Dataset excerpts:

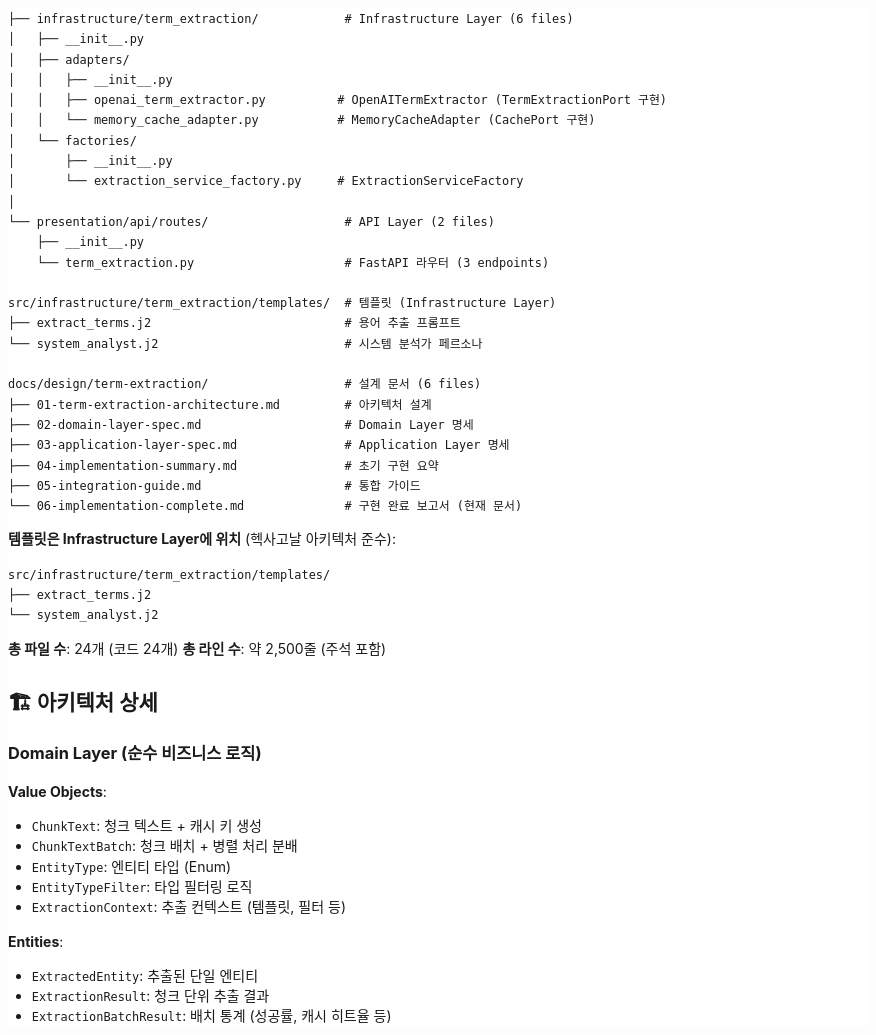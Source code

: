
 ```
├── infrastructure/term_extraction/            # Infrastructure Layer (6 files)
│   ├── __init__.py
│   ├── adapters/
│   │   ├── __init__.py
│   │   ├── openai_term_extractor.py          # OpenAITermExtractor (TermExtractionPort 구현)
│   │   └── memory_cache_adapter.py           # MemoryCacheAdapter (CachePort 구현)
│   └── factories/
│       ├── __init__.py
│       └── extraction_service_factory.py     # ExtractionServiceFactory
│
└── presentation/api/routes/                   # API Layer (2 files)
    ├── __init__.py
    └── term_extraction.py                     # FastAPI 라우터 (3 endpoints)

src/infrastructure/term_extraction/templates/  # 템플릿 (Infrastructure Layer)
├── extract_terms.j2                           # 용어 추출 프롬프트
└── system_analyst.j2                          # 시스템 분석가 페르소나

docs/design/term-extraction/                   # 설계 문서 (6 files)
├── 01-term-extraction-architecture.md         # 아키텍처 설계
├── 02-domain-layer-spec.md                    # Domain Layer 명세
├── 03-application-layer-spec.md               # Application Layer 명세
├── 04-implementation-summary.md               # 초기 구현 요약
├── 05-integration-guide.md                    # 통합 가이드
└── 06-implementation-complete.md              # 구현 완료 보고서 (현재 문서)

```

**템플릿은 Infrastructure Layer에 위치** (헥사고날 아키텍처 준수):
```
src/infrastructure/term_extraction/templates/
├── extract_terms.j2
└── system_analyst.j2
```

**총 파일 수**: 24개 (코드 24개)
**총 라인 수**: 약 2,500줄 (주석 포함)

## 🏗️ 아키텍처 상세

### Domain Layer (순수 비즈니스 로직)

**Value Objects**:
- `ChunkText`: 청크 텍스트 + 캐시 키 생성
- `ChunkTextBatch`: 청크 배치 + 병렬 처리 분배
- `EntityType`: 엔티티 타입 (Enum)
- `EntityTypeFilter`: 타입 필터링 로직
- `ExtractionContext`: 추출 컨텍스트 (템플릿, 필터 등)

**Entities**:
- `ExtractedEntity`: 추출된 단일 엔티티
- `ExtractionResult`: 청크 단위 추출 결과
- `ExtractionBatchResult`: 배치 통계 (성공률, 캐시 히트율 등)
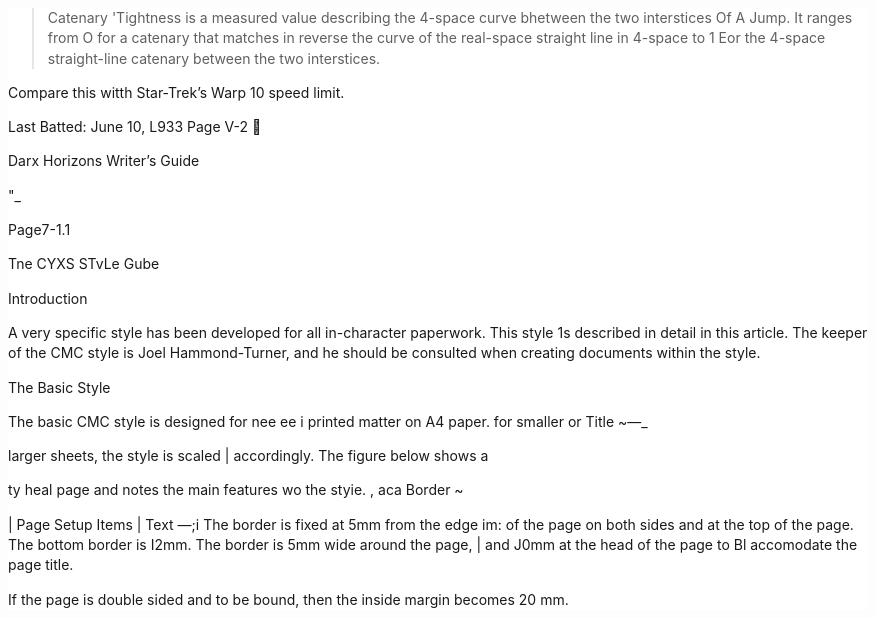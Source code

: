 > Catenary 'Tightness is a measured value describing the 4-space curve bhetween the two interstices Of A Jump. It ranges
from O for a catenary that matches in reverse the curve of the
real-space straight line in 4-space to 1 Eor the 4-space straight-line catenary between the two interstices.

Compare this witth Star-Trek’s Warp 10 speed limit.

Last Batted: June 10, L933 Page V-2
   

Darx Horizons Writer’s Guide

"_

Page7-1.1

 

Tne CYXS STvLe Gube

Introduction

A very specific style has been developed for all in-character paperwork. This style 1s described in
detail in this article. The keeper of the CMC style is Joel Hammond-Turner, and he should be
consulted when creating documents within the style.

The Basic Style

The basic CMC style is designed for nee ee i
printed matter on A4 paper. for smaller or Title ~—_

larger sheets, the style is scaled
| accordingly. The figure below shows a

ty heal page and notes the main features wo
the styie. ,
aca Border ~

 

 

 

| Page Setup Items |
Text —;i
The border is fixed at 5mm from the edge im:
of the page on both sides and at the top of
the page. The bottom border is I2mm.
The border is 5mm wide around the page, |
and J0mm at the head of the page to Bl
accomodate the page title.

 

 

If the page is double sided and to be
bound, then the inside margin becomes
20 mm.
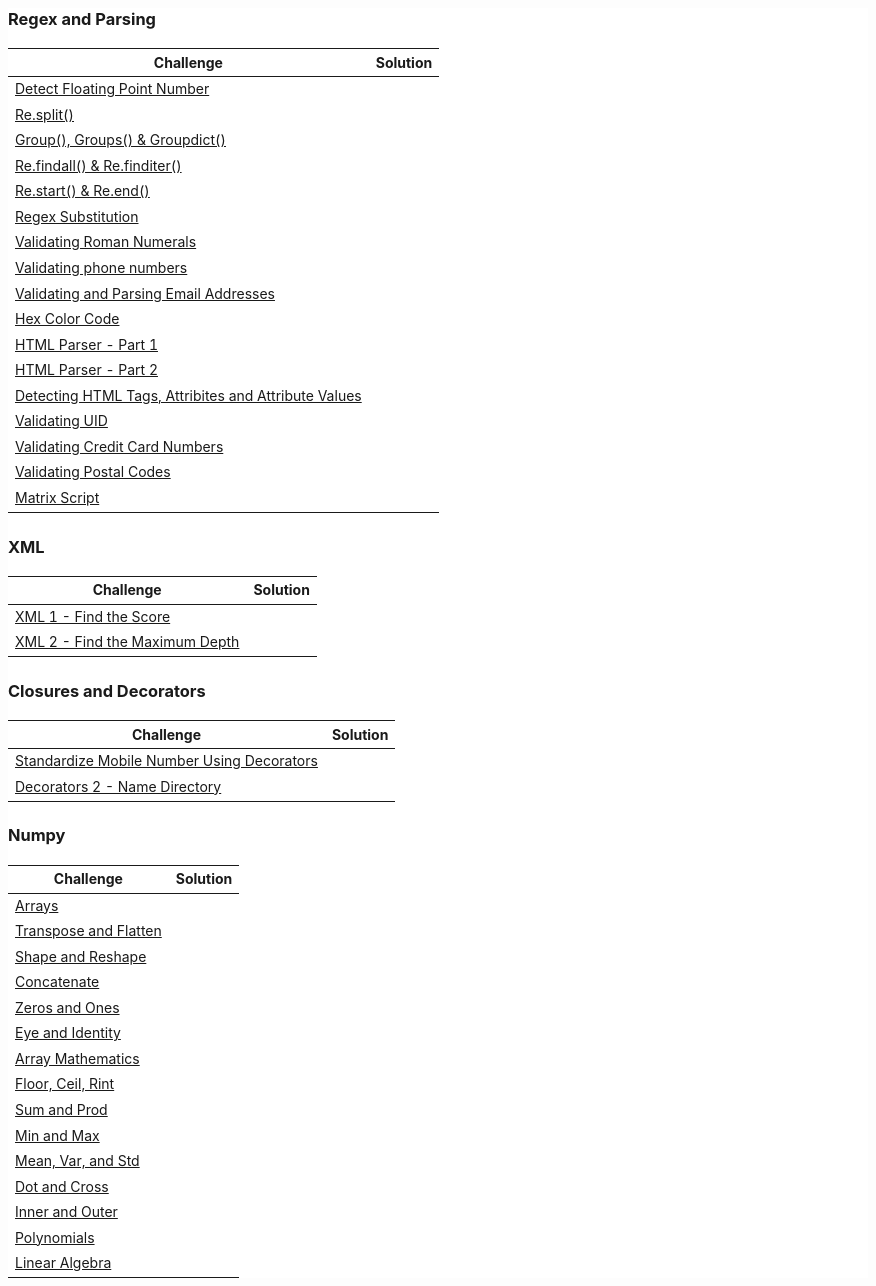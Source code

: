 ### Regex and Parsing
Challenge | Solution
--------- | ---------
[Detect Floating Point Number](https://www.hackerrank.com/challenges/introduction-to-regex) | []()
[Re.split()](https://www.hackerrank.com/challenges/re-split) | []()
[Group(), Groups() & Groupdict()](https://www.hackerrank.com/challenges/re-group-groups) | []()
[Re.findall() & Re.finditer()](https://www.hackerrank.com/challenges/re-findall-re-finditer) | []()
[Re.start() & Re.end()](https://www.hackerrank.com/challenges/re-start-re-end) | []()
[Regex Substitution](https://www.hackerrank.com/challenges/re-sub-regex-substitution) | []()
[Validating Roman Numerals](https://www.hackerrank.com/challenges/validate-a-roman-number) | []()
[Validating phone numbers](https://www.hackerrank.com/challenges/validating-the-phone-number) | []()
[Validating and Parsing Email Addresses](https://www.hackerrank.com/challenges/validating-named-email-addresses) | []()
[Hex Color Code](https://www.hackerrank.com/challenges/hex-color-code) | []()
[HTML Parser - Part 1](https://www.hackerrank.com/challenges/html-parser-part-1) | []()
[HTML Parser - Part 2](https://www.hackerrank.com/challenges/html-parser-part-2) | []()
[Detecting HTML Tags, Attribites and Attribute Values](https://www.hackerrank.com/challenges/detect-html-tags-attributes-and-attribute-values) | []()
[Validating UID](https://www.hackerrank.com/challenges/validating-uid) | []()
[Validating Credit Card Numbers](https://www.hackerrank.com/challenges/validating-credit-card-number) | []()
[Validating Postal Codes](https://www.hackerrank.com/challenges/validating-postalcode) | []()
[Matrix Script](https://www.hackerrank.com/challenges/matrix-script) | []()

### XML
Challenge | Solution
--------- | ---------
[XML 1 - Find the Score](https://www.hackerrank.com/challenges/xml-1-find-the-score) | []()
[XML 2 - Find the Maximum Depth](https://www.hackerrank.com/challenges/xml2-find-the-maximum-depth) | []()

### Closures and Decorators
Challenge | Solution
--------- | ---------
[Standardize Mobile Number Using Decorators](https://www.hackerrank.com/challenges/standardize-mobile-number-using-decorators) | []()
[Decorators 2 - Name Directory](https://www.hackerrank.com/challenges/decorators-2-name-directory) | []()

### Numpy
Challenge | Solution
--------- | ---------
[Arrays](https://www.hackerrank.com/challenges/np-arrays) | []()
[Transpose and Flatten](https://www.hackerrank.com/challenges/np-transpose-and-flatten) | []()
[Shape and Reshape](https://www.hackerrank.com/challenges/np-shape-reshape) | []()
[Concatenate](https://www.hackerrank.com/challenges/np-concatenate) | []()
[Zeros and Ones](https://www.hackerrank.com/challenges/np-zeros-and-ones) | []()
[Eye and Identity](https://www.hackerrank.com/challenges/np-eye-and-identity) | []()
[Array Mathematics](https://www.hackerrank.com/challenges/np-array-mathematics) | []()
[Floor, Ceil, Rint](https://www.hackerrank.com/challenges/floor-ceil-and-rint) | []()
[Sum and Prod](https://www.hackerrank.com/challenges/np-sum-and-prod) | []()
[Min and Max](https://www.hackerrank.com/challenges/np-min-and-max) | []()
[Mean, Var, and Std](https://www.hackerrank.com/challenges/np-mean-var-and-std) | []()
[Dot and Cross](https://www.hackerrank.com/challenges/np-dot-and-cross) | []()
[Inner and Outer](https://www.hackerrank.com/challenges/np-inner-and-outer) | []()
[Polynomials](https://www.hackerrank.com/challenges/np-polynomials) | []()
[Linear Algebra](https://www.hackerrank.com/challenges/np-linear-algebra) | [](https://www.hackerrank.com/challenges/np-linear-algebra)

== Required work ==
Give the records again exactly, without pictures.

== Completed task ==
Source code

:
 ```
├── infrastructure/term_extraction/            # Infrastructure Layer (6 files)
│   ├── __init__.py
│   ├── adapters/
│   │   ├── __init__.py
│   │   ├── openai_term_extractor.py          # OpenAITermExtractor (TermExtractionPort 구현)
│   │   └── memory_cache_adapter.py           # MemoryCacheAdapter (CachePort 구현)
│   └── factories/
│       ├── __init__.py
│       └── extraction_service_factory.py     # ExtractionServiceFactory
│
└── presentation/api/routes/                   # API Layer (2 files)
    ├── __init__.py
    └── term_extraction.py                     # FastAPI 라우터 (3 endpoints)

src/infrastructure/term_extraction/templates/  # 템플릿 (Infrastructure Layer)
├── extract_terms.j2                           # 용어 추출 프롬프트
└── system_analyst.j2                          # 시스템 분석가 페르소나

docs/design/term-extraction/                   # 설계 문서 (6 files)
├── 01-term-extraction-architecture.md         # 아키텍처 설계
├── 02-domain-layer-spec.md                    # Domain Layer 명세
├── 03-application-layer-spec.md               # Application Layer 명세
├── 04-implementation-summary.md               # 초기 구현 요약
├── 05-integration-guide.md                    # 통합 가이드
└── 06-implementation-complete.md              # 구현 완료 보고서 (현재 문서)

```

**템플릿은 Infrastructure Layer에 위치** (헥사고날 아키텍처 준수):
```
src/infrastructure/term_extraction/templates/
├── extract_terms.j2
└── system_analyst.j2
```

**총 파일 수**: 24개 (코드 24개)
**총 라인 수**: 약 2,500줄 (주석 포함)

## 🏗️ 아키텍처 상세

### Domain Layer (순수 비즈니스 로직)

**Value Objects**:
- `ChunkText`: 청크 텍스트 + 캐시 키 생성
- `ChunkTextBatch`: 청크 배치 + 병렬 처리 분배
- `EntityType`: 엔티티 타입 (Enum)
- `EntityTypeFilter`: 타입 필터링 로직
- `ExtractionContext`: 추출 컨텍스트 (템플릿, 필터 등)

**Entities**:
- `ExtractedEntity`: 추출된 단일 엔티티
- `ExtractionResult`: 청크 단위 추출 결과
- `ExtractionBatchResult`: 배치 통계 (성공률, 캐시 히트율 등)
Source code

: > Catenary 'Tightness is a measured value describing the 4-space curve bhetween the two interstices Of A Jump. It ranges
from O for a catenary that matches in reverse the curve of the
real-space straight line in 4-space to 1 Eor the 4-space straight-line catenary between the two interstices.

Compare this witth Star-Trek’s Warp 10 speed limit.

Last Batted: June 10, L933 Page V-2
   

Darx Horizons Writer’s Guide

"_

Page7-1.1

 

Tne CYXS STvLe Gube

Introduction

A very specific style has been developed for all in-character paperwork. This style 1s described in
detail in this article. The keeper of the CMC style is Joel Hammond-Turner, and he should be
consulted when creating documents within the style.

The Basic Style

The basic CMC style is designed for nee ee i
printed matter on A4 paper. for smaller or Title ~—_

larger sheets, the style is scaled
| accordingly. The figure below shows a

ty heal page and notes the main features wo
the styie. ,
aca Border ~

 

 

 

| Page Setup Items |
Text —;i
The border is fixed at 5mm from the edge im:
of the page on both sides and at the top of
the page. The bottom border is I2mm.
The border is 5mm wide around the page, |
and J0mm at the head of the page to Bl
accomodate the page title.

 

 

If the page is double sided and to be
bound, then the inside margin becomes
20 mm.
Source code

: ### Regex and Parsing
Challenge | Solution
--------- | ---------
[Detect Floating Point Number](https://www.hackerrank.com/challenges/introduction-to-regex) | []()
[Re.split()](https://www.hackerrank.com/challenges/re-split) | []()
[Group(), Groups() & Groupdict()](https://www.hackerrank.com/challenges/re-group-groups) | []()
[Re.findall() & Re.finditer()](https://www.hackerrank.com/challenges/re-findall-re-finditer) | []()
[Re.start() & Re.end()](https://www.hackerrank.com/challenges/re-start-re-end) | []()
[Regex Substitution](https://www.hackerrank.com/challenges/re-sub-regex-substitution) | []()
[Validating Roman Numerals](https://www.hackerrank.com/challenges/validate-a-roman-number) | []()
[Validating phone numbers](https://www.hackerrank.com/challenges/validating-the-phone-number) | []()
[Validating and Parsing Email Addresses](https://www.hackerrank.com/challenges/validating-named-email-addresses) | []()
[Hex Color Code](https://www.hackerrank.com/challenges/hex-color-code) | []()
[HTML Parser - Part 1](https://www.hackerrank.com/challenges/html-parser-part-1) | []()
[HTML Parser - Part 2](https://www.hackerrank.com/challenges/html-parser-part-2) | []()
[Detecting HTML Tags, Attribites and Attribute Values](https://www.hackerrank.com/challenges/detect-html-tags-attributes-and-attribute-values) | []()
[Validating UID](https://www.hackerrank.com/challenges/validating-uid) | []()
[Validating Credit Card Numbers](https://www.hackerrank.com/challenges/validating-credit-card-number) | []()
[Validating Postal Codes](https://www.hackerrank.com/challenges/validating-postalcode) | []()
[Matrix Script](https://www.hackerrank.com/challenges/matrix-script) | []()

### XML
Challenge | Solution
--------- | ---------
[XML 1 - Find the Score](https://www.hackerrank.com/challenges/xml-1-find-the-score) | []()
[XML 2 - Find the Maximum Depth](https://www.hackerrank.com/challenges/xml2-find-the-maximum-depth) | []()

### Closures and Decorators
Challenge | Solution
--------- | ---------
[Standardize Mobile Number Using Decorators](https://www.hackerrank.com/challenges/standardize-mobile-number-using-decorators) | []()
[Decorators 2 - Name Directory](https://www.hackerrank.com/challenges/decorators-2-name-directory) | []()

### Numpy
Challenge | Solution
--------- | ---------
[Arrays](https://www.hackerrank.com/challenges/np-arrays) | []()
[Transpose and Flatten](https://www.hackerrank.com/challenges/np-transpose-and-flatten) | []()
[Shape and Reshape](https://www.hackerrank.com/challenges/np-shape-reshape) | []()
[Concatenate](https://www.hackerrank.com/challenges/np-concatenate) | []()
[Zeros and Ones](https://www.hackerrank.com/challenges/np-zeros-and-ones) | []()
[Eye and Identity](https://www.hackerrank.com/challenges/np-eye-and-identity) | []()
[Array Mathematics](https://www.hackerrank.com/challenges/np-array-mathematics) | []()
[Floor, Ceil, Rint](https://www.hackerrank.com/challenges/floor-ceil-and-rint) | []()
[Sum and Prod](https://www.hackerrank.com/challenges/np-sum-and-prod) | []()
[Min and Max](https://www.hackerrank.com/challenges/np-min-and-max) | []()
[Mean, Var, and Std](https://www.hackerrank.com/challenges/np-mean-var-and-std) | []()
[Dot and Cross](https://www.hackerrank.com/challenges/np-dot-and-cross) | []()
[Inner and Outer](https://www.hackerrank.com/challenges/np-inner-and-outer) | []()
[Polynomials](https://www.hackerrank.com/challenges/np-polynomials) | []()
[Linear Algebra](https://www.hackerrank.com/challenges/np-linear-algebra) | [](https://www.hackerrank.com/challenges/np-linear-algebra)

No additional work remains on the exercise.